Friday morning the Derby will be starting at Wendy Bicknell's Property ( Sinkola Platation) . From Thomasville head south on 319. Sinkola is about .5 miles past the intersection of Metcalfe Rd and Tall Pines Dr. This is the last intersection with a trafiic light. The remainder of the Friday's Derby will be held at Laurie Williams Property. From Thomasville head south on 319 for about 9 miles. Turn Left onto Walden Rd ( Turners furniture is on the left). Go to the end of the road and look for signs.



Friday morning the Qual will be at Wes Lee's Property. From Thomasville take 319 south. Take the first right after crossing the FL/Ga State line (Hwy 12). Take frist right after turning onto Hwy 12 (Beth Page Rd). Follow Beth Page Rd back into GA and turn right onto T Berry Lane.

Please remeber that the Dow is being used to determine running order.

Thanks

Valarie Marks


----------



## Brenda (Sep 4, 2004)

North Fla Qual callbacks to the last series
3,6,7,9,11,15,16,18,24,25,29,31,32

13 total


----------



## Smackwater (Apr 5, 2004)

Jacksonville Derby Call Backs to the 4th.
2,6,7,8,14,15,18,23,25,26

10 Dogs


----------



## g_fiebelkorn (Jul 31, 2006)

Thanks for the callback postings.


----------



## Brenda (Sep 4, 2004)

North Florida Qual Results

1st-#3 Molly O/H Steve Ferguson
2nd-#6 Mona O/H Ken Neil
3rd-#7 Flicka O/H Roger Magnusson
4th-#18 Line O/H Joe Altenburg
RJ- #25 Deuce H/Bruce Halverson O/Corey Wise
Jams- 16,24,29

Congrats to All !!


----------



## Brenda (Sep 4, 2004)

Jacksonville Ret Club Qual callbacks to the last series

4,7,8,12,20,21,24

7 total


----------



## jenbrowndvm (Sep 25, 2011)

For the Q tomorrow dog 20 will start. 8 am at Dog Pond.


----------



## byounglove (Mar 2, 2005)

what are the first derby placements?


----------



## Beverly Burns (Apr 20, 2006)

1st-Bootie/Talley
2nd-Rumble/Curtis
3rd-Deck/Hays
4th-Jazz/Burns
RJ-Coast/Marks
Jam-14,26,23


----------



## byounglove (Mar 2, 2005)

Congrats Jerry Bev and Jazz!
Good job.


----------



## Chris Videtto (Nov 4, 2010)

Congrats to Jef and Bootie!
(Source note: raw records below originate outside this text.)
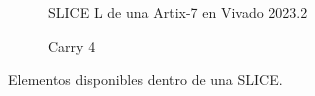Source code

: \begin{figure}[H]
     \centering
     \begin{subfigure}{0.45\textwidth}
           \centering
           \caption{SLICE L de una Artix-7 en Vivado 2023.2}
     \end{subfigure}%
     \hspace{10pt}%
     \begin{subfigure}{0.4\textwidth}
           \centering
           \caption{Carry 4}
     \end{subfigure}
     \caption{Elementos disponibles dentro de una SLICE.}
     \label{SliceYCarry}
\end{figure}%

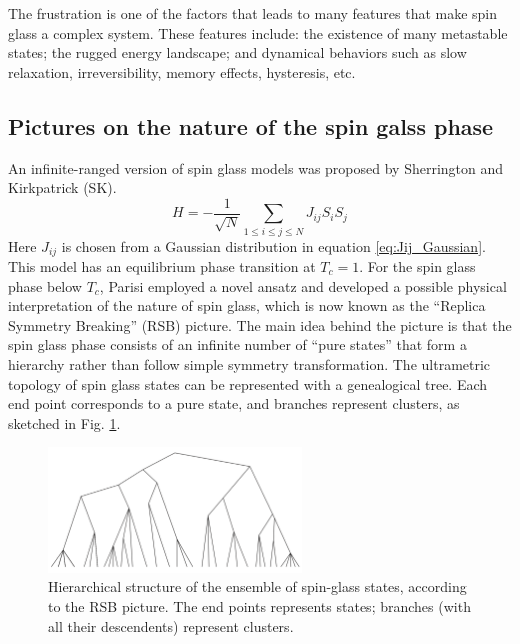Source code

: The frustration is one of the factors that leads to many features that make 
spin glass a complex system.
These features include: the existence of many metastable states; the rugged energy 
landscape; and dynamical behaviors such as slow relaxation, irreversibility, 
memory effects, hysteresis, etc. 


\subsection{Pictures on the nature of the spin galss phase}
\label{sec:meanfield-model}

An infinite-ranged version of spin glass models 
was proposed by Sherrington and Kirkpatrick (SK).
\begin{equation}
  \label{eq:SK}
  H=-\frac{1}{\sqrt{N}}\sum_{1\le i\le j\le N}J_{ij}S_iS_j
\end{equation}
Here $J_{ij}$ is chosen from a Gaussian distribution in equation 
\ref{eq:Jij_Gaussian}.
This model has an equilibrium phase transition at $T_c = 1$.
For the spin glass phase below $T_c$, Parisi employed a novel ansatz and 
developed a  possible physical interpretation of the nature of spin glass, 
which is now known as the ``Replica Symmetry Breaking'' (RSB) picture. The main
idea behind the picture is that the spin glass phase consists of an infinite 
number of ``pure states'' that form a hierarchy rather than follow simple symmetry
transformation. 
The ultrametric topology of spin glass states can be represented with a 
genealogical tree. Each end point corresponds to a pure state, and branches 
represent clusters, as sketched in Fig. \ref{fig:TreeRSB}. 


\begin{figure}[!h]
  \label{fig:TreeRSB}
  \centering
  \includegraphics[width=0.6\textwidth]{img/TreeRSB.png}
  \caption{Hierarchical structure of the ensemble of spin-glass states, according
to the RSB picture. The end points represents states; branches (with all their descendents)
represent clusters.}
\end{figure}


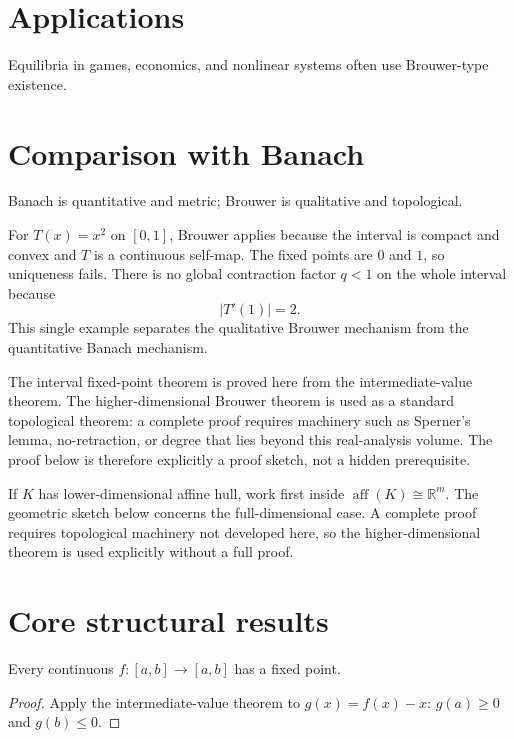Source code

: \section{Applications}
Equilibria in games, economics, and nonlinear systems often use Brouwer-type existence.

\section{Comparison with Banach}
Banach is quantitative and metric; Brouwer is qualitative and topological.


\begin{example}\label{ex:ii17-expand-03}
For \(T(x)=x^2\) on \([0,1]\), Brouwer applies because the interval is compact
and convex and \(T\) is a continuous self-map. The fixed points are \(0\) and
\(1\), so uniqueness fails. There is no global contraction factor \(q<1\) on
the whole interval because
\[
|T'(1)|=2.
\]
This single example separates the qualitative Brouwer mechanism from the
quantitative Banach mechanism.
\end{example}
\begin{remark}
The interval fixed-point theorem is proved here from the intermediate-value theorem. The higher-dimensional Brouwer theorem is used as a standard topological theorem: a complete proof requires machinery such as Sperner's lemma, no-retraction, or degree that lies beyond this real-analysis volume. The proof below is therefore explicitly a proof sketch, not a hidden prerequisite.
\end{remark}

\begin{remark}
If $K$ has lower-dimensional affine hull, work first inside $\operatorname{aff}(K)\cong\mathbb R^m$. The geometric sketch below concerns the full-dimensional case. A complete proof requires topological machinery not developed here, so the higher-dimensional theorem is used explicitly without a full proof.
\end{remark}

\section{Core structural results}

\begin{theorem}\label{thm:ii17-01}
Every continuous $f:[a,b]\to[a,b]$ has a fixed point.
\begin{proof}
Apply the intermediate-value theorem to $g(x)=f(x)-x$: $g(a)\ge0$ and $g(b)\le0$.
\end{proof}
\end{theorem}

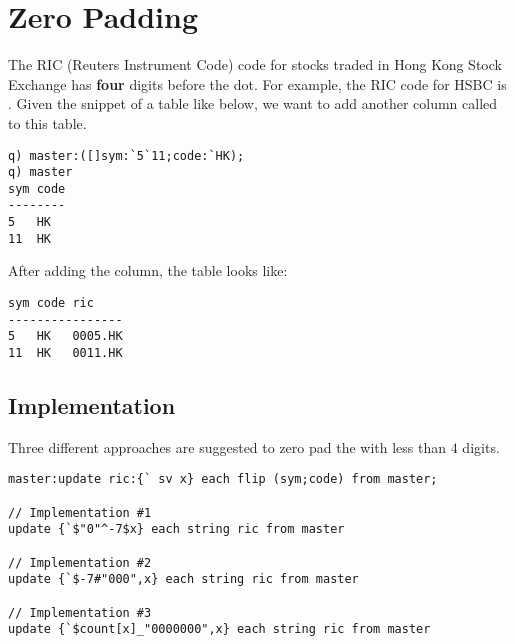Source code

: \section{Zero Padding}

The RIC (Reuters Instrument Code) code for stocks traded in Hong Kong Stock Exchange has \textbf{four} digits before the dot. For example, the RIC code for HSBC is . Given the snippet of a table like below, we want to add another column called  to this table.

\begin{verbatim}
q) master:([]sym:`5`11;code:`HK);
q) master
sym code
--------
5   HK
11  HK
\end{verbatim}

After adding the  column, the table looks like:
\begin{verbatim}
sym code ric
----------------
5   HK   0005.HK
11  HK   0011.HK
\end{verbatim}

\subsection{Implementation}
Three different approaches are suggested to zero pad the  with less than $4$ digits.

\begin{verbatim}
master:update ric:{` sv x} each flip (sym;code) from master;

// Implementation #1
update {`$"0"^-7$x} each string ric from master

// Implementation #2
update {`$-7#"000",x} each string ric from master

// Implementation #3
update {`$count[x]_"0000000",x} each string ric from master
\end{verbatim}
That is 4 wins and 2 seconds in the last 6 derbies! Pretty impressive! Also congrats to Bev and Jerry with Jazz continuing to do very well!

Chris


----------



## HiddenAcresRetrievers (Nov 3, 2013)

Qual Results for Jacksonville RC 

1st #21 Storm H/ Keith Farmer O/Mike Keen, Brad Arington
2nd #12 Chip H/ Marc Patton O/Vic Sullivan
3rd #8 Tucker H/O Roger Magnussen
4th #7 Pearl H/O Mike Peters 
RJ #20 Piper H Brad Arington O/Gordon Stephens
JAM #24 Ginny H/Marc Patton O/Bob Johnston


----------



## Spring (Mar 10, 2012)

Proud of SpringHill's Prince Charles MH (aka "Chip") for earning his QAA. Thanks to Marc and Jamie Patton for their outstanding training and dedication.


----------